- [Problem to work on]
Every line in the data below that has the word "Illustrations" should be returned.
....................
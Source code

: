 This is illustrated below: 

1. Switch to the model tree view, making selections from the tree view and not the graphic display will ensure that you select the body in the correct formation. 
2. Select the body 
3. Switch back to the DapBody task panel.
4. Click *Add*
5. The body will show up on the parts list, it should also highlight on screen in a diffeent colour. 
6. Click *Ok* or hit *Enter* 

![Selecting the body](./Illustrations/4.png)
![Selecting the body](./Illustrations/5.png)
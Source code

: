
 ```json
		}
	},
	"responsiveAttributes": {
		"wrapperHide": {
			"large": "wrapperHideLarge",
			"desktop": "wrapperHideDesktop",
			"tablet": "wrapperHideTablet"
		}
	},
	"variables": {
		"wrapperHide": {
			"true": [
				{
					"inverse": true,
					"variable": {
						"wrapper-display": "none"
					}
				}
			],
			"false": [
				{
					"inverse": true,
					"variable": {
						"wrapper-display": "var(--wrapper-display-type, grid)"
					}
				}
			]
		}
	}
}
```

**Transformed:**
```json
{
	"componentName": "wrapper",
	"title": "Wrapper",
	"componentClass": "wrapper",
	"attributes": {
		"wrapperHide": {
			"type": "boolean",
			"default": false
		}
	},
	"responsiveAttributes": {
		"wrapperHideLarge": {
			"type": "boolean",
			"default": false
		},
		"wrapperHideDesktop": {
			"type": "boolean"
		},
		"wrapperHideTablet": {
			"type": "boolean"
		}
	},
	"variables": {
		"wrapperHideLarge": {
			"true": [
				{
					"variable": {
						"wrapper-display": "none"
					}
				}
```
....................
- [Answer to this task]
![Selecting the body](./Illustrations/4.png)
![Selecting the body](./Illustrations/5.png)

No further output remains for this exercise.